概要
デザインツールFigmaの、年に一度のカンファレンスであるConfigに現地参加してきました。
機能紹介自体は公式のリリースノートに譲るとして、個人的な感想をまとめました。
私はQiitaで働いており、あくまでQiitaでの条件に基づいた意見です。
広く一般的に当てはまるものでは無いかもしれませんが、あしからず。
対象読者
共感していただけるかも?と思っているのは以下のような方です。
- Figmaの新しい機能やその活かし方に興味がある人
- 組織内でFigmaの導入・運用などの責任を負う人
- デザイナー・エンジニア・マーケターいずれかの組織で、使用するツールやオペレーションの責任を負う人
これから活用したいこと
Grid
CSSにおいては、どこでGridを使うべきか、どこでFlexを使うべきかはある程度ベストプラクティスが決まっています。
これまでのFigmaではすべてAuto layoutの縦横一方向で、ネストを使って表現するしかありませんでしたが、これからはコードのベストプラクティスに沿ってデータを作れば良さそうです。

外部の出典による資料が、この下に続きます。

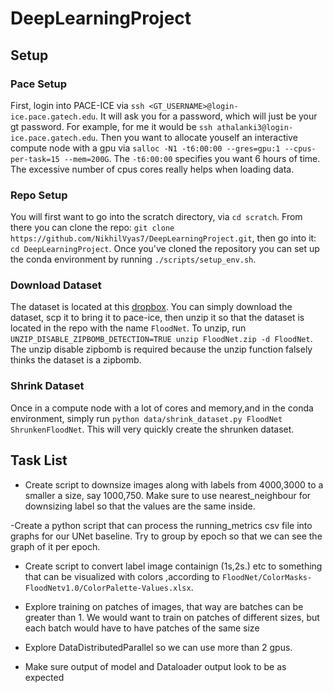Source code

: # DeepLearningProject



## Setup

### Pace Setup

First, login into PACE-ICE via `ssh <GT_USERNAME>@login-ice.pace.gatech.edu`. It will ask you for a password, which will just be your gt password. For example, for me it would be `ssh athalanki3@login-ice.pace.gatech.edu`. Then you want to allocate youself an interactive compute node with a gpu via `salloc -N1 -t6:00:00 --gres=gpu:1 --cpus-per-task=15 --mem=200G`. The `-t6:00:00` specifies you want 6 hours of time. The excessive number of cpus cores really helps when loading data.

### Repo Setup

You will first want to go into the scratch directory, via `cd scratch`. From there you can clone the repo: `git clone https://github.com/NikhilVyas7/DeepLearningProject.git`, then go into it: `cd DeepLearningProject`. Once you've cloned the repository you can set up the conda
environment by running `./scripts/setup_env.sh`.

### Download Dataset

The dataset is located at this [dropbox](https://www.dropbox.com/scl/fo/k33qdif15ns2qv2jdxvhx/ANGaa8iPRhvlrvcKXjnmNRc?rlkey=ao2493wzl1cltonowjdbrnp7f&e=2&dl=0). You can simply download the dataset, scp it to bring it to pace-ice, then unzip it so that the
dataset is located in the repo with the name `FloodNet`. To unzip, run 
`UNZIP_DISABLE_ZIPBOMB_DETECTION=TRUE unzip FloodNet.zip -d FloodNet`. The unzip disable zipbomb is required because the unzip function falsely
thinks the dataset is a zipbomb.

### Shrink Dataset

Once in a compute node with a lot of cores and memory,and in the conda environment, simply run `python data/shrink_dataset.py FloodNet ShrunkenFloodNet`. This will very quickly create the shrunken dataset.


## Task List


- Create script to downsize images along with labels from 4000,3000 to a smaller a size, say 1000,750. Make sure to use
    nearest_neighbour for downsizing label so that the values are the same inside.

-Create a python script that can process the running_metrics csv file into graphs for our UNet baseline. Try to group
    by epoch so that we can see the graph of it per epoch.

- Create script to convert label image containign (1s,2s.) etc to something that can be visualized with colors ,according to `FloodNet/ColorMasks-FloodNetv1.0/ColorPalette-Values.xlsx`.

- Explore training on patches of images, that way are batches can be greater than 1. We would want to train on patches of 
  different sizes, but each batch would have to have patches of the same size

- Explore DataDistributedParallel so we can use more than 2 gpus.

- Make sure output of model and Dataloader output look to be as expected






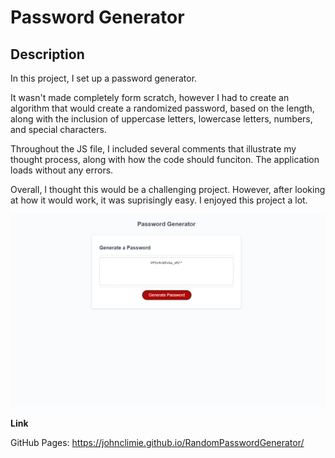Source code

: # Password Generator

## Description

In this project, I set up a password generator.

It wasn't made completely form scratch, however I had to create an algorithm that would create a randomized password, based on the length, along with the inclusion of uppercase letters, lowercase letters, numbers, and special characters.

Throughout the JS file, I included several comments that illustrate my thought process, along with how the code should funciton. The application loads without any errors.

Overall, I thought this would be a challenging project. However, after looking at how it would work, it was suprisingly easy. I enjoyed this project a lot.

![](./screenshot.png)

**Link**

GitHub Pages: https://johnclimie.github.io/RandomPasswordGenerator/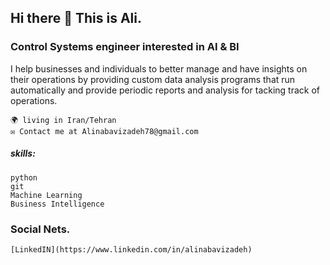 ## Hi there 👋  This is Ali.
### Control Systems engineer interested in AI & BI


I help businesses and individuals to better manage and have insights on their operations by providing custom data analysis programs that run automatically and provide periodic reports and analysis for tacking track of operations.

    🌍 living in Iran/Tehran
    ✉️ Contact me at Alinabavizadeh78@gmail.com

##### skills:
    python
    git
    Machine Learning
    Business Intelligence


### Social Nets.

    [LinkedIN](https://www.linkedin.com/in/alinabavizadeh)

おおまかに言えば、絶対にFlexが優位なもの以外はGridで組み、Flexが優位なものは縦横一方向のAuto layoutで組み、どうしても自由なレイアウトが欲しい場合だけフリーフォームで組む、という方針になると思います。
非常に細かい話でいえば、これまではtable要素に相当するデザインデータは一方向のAuto layoutで無理矢理組んでいるたので、すべてGridに置き換えたいです。
現状ではSubgridに相当する機能や、高さにHugが使えないなどで、痒いところが残っていますが、今後のアップデートで改善されることでしょう(私自身もフォーラムなどで意見を出そうと思います)。
Figma Site
まずは単発とか、期間限定で使用するようなサイトの作成で使ってみたいと思いました。
CMSが導入予定とはいえ、長く運用するサイトにいきなり適用するには怖さがあります。
ただ、逆を言えば単発っぽいサイトならすぐにでも使いたいと思いました。
Qiitaではイベントに関する特設ページを定期的に制作しているのですが、それをFigma Siteで作れたら時短になるのではないかと思っています。
イベントが終わってサイトをクローズしたとしても、編集しやすいFigmaアセットが残っているので次回のイベント時も使い回せるはずうと踏んでいます。
また、Configの当日(2025/05/08)時点では使えませんが、すぐに使えるようになるとのことであるCode layer(コードを用いてUIを作成・描画できる機能)も楽しみです。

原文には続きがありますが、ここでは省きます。